At the Intel Developer Forum held in San Francisco this year Intel’s partners showed off new hardware they were working on in conjunction with the company. In particular, Samsung, Hynix, Kingston and G.Skill all showed off their working DDR4 memory.
Kingston’s booth had the only working modules on show. The company packed twelve 16GB modules into an Intel motherboard of unknown make and model, with two Haswell-E processors for a total of 192GB of addressable RAM at DDR4-2133MHz.
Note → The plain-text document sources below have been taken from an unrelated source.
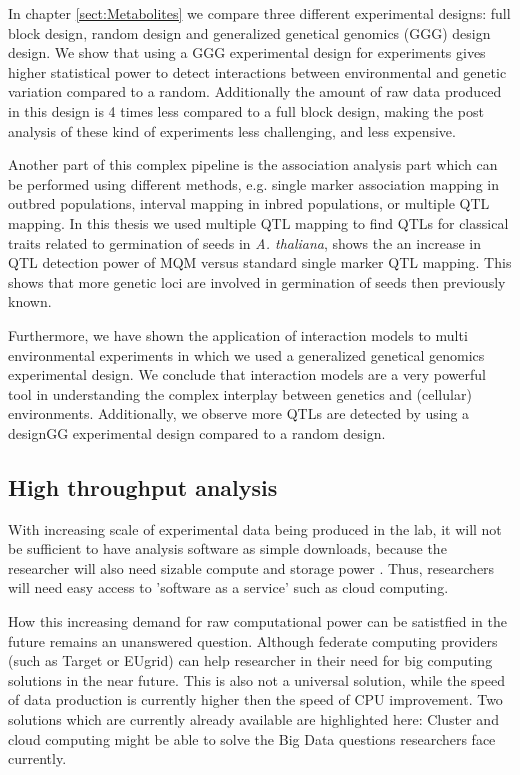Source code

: In chapter \ref{sect:Metabolites} we compare three different experimental designs: full 
block design, random design and generalized genetical genomics (GGG) design design. We show 
that using a GGG experimental design for experiments gives higher statistical power to 
detect interactions between environmental and genetic variation compared to a random. 
Additionally the amount of raw data produced in this design is 4 times less compared to 
a full block design, making the post analysis of these kind of experiments less challenging, 
and less expensive.

Another part of this complex pipeline is the association analysis part which can be performed using 
different methods, e.g. single marker association mapping in outbred populations, interval 
mapping in inbred populations, or multiple QTL mapping. In this thesis we used multiple 
QTL mapping to find QTLs for classical traits related to germination of seeds in 
\emph{A. thaliana}, shows the an increase in QTL detection power of MQM versus standard 
single marker QTL mapping. This shows that more genetic loci are involved in germination 
of seeds then previously known.

Furthermore, we have shown the application of interaction models to multi environmental 
experiments in which we used a generalized genetical genomics experimental design. We 
conclude that interaction models are a very powerful tool in understanding the complex 
interplay between genetics and (cellular) environments. Additionally, we observe more QTLs 
are detected by using a designGG experimental design compared to a random design.

\subsection*{High throughput analysis}
With increasing scale of experimental data being produced in the lab, it will not be 
sufficient to have analysis software as simple downloads, because the researcher will 
also need sizable compute and storage power \cite{Schadt:2010}. Thus, researchers will 
need easy access to 'software as a service' such as cloud computing. 

How this increasing demand for raw computational power can be satistfied in the future remains 
an unanswered question. Although federate computing providers (such as Target or EUgrid) can help 
researcher in their need for big computing solutions in the near future. This is also not a 
universal solution, while the speed of data production is currently higher then the speed of 
CPU improvement. Two solutions which are currently already available are highlighted here: 
Cluster and cloud computing might be able to solve the Big Data questions researchers face 
currently.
DDR4 modules run at a much lower voltage than their DDR3 counterparts – 1.2v compared to 1.5v on average. The JEDEC (Joint Electron Device Engineering Council) standard for DDR4 starts with a minimum speed of 2133MHz and tops out at a planned 3200MHz. The major benefit compared to DDR3 is lower power consumption and the ability to pack 128GB onto a single stick of memory.
DDR4 modules were on a roadmap for release and consumer availability in 2013 by the JEDEC standard, but lack of compatible hardware from Intel and AMD has slowed adoption. Intel’s first available hardware to work with DDR4 will be the Haswell-E family in 2014, while AMD’s first confirmed DDR4-compatible product will be a range of ARM Cortex A57-based servers to be released in 2014.
With single DDR4 modules starting at 8GB capacities, what could the future hold for games based on the technology? Its possible that, thanks to Microsoft’s Tiled Resources technology in Windows 8.1 and AMD’s heterogeneuous universal memory access (hUMA) plans, textures in games will grow larger and look better.”Life-like” may be the term thrown around by developers showing off their new games in 2015.
Games set in a sandbox world could theoretically also be loaded entirely into system memory, reducing level load times and reducing pop-in of objects that the game engine has to render.